TASK GOAL
Look through the data below for the line with "transponder code |", and transcribe it exactly together with each line after it up to and including the line with "- Or 300 M (1000". Give nothing else.

──────── DATA SUPPLIED ────────

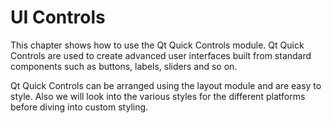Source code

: # UI Controls

This chapter shows how to use the Qt Quick Controls module. Qt Quick Controls are used to create advanced user interfaces built from standard components such as buttons, labels, sliders and so on. 

Qt Quick Controls can be arranged using the layout module and are easy to style. Also we will look into the various styles for the different platforms before diving into custom styling.

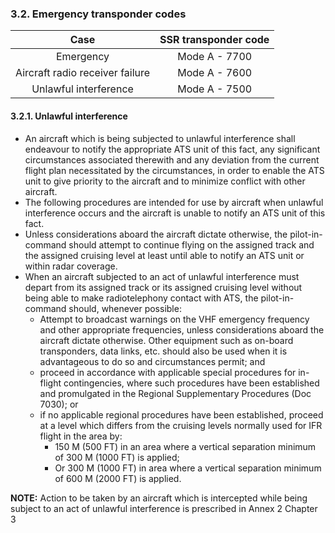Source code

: ### **3.2. Emergency transponder codes**

|              Case               | SSR transponder code |
| :-----------------------------: | :------------------: |
|            Emergency            |    Mode A - 7700     |
| Aircraft radio receiver failure |    Mode A - 7600     |
|      Unlawful interference      |    Mode A - 7500     |

#### 3.2.1. Unlawful interference

- An aircraft which is being subjected to unlawful interference shall endeavour to notify the appropriate ATS unit of this fact, any significant circumstances associated therewith and any deviation from the current flight plan necessitated by the circumstances, in order to enable the ATS unit to give priority to the aircraft and to minimize conflict with other aircraft.
- The following procedures are intended for use by aircraft when unlawful interference occurs and the aircraft is unable to notify an ATS unit of this fact.
- Unless considerations aboard the aircraft dictate otherwise, the pilot-in-command should attempt to continue flying on the assigned track and the assigned cruising level at least until able to notify an ATS unit or within radar coverage.
- When an aircraft subjected to an act of unlawful interference must depart from its assigned track or its assigned cruising level without being able to make radiotelephony contact with ATS, the pilot-in-command should, whenever possible:
  - Attempt to broadcast warnings on the VHF emergency frequency and other appropriate frequencies, unless considerations aboard the aircraft dictate otherwise. Other equipment such as on-board transponders, data links, etc. should also be used when it is advantageous to do so and circumstances permit; and
  - proceed in accordance with applicable special procedures for in-flight contingencies, where such procedures have been established and promulgated in the Regional Supplementary Procedures (Doc 7030); or
  - if no applicable regional procedures have been established, proceed at a level which differs from the cruising levels normally used for IFR flight in the area by:
    - 150 M (500 FT) in an area where a vertical separation minimum of 300 M (1000 FT) is applied;
    - Or 300 M (1000 FT) in area where a vertical separation minimum of 600 M (2000 FT) is applied.

**NOTE:** Action to be taken by an aircraft which is intercepted while being subject to an act of unlawful interference is prescribed in Annex 2 Chapter 3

────────

EXERCISE ANSWER
|              Case               | SSR transponder code |
| :-----------------------------: | :------------------: |
|            Emergency            |    Mode A - 7700     |
| Aircraft radio receiver failure |    Mode A - 7600     |
|      Unlawful interference      |    Mode A - 7500     |

#### 3.2.1. Unlawful interference

- An aircraft which is being subjected to unlawful interference shall endeavour to notify the appropriate ATS unit of this fact, any significant circumstances associated therewith and any deviation from the current flight plan necessitated by the circumstances, in order to enable the ATS unit to give priority to the aircraft and to minimize conflict with other aircraft.
- The following procedures are intended for use by aircraft when unlawful interference occurs and the aircraft is unable to notify an ATS unit of this fact.
- Unless considerations aboard the aircraft dictate otherwise, the pilot-in-command should attempt to continue flying on the assigned track and the assigned cruising level at least until able to notify an ATS unit or within radar coverage.
- When an aircraft subjected to an act of unlawful interference must depart from its assigned track or its assigned cruising level without being able to make radiotelephony contact with ATS, the pilot-in-command should, whenever possible:
  - Attempt to broadcast warnings on the VHF emergency frequency and other appropriate frequencies, unless considerations aboard the aircraft dictate otherwise. Other equipment such as on-board transponders, data links, etc. should also be used when it is advantageous to do so and circumstances permit; and
  - proceed in accordance with applicable special procedures for in-flight contingencies, where such procedures have been established and promulgated in the Regional Supplementary Procedures (Doc 7030); or
  - if no applicable regional procedures have been established, proceed at a level which differs from the cruising levels normally used for IFR flight in the area by:
    - 150 M (500 FT) in an area where a vertical separation minimum of 300 M (1000 FT) is applied;
    - Or 300 M (1000 FT) in area where a vertical separation minimum of 600 M (2000 FT) is applied.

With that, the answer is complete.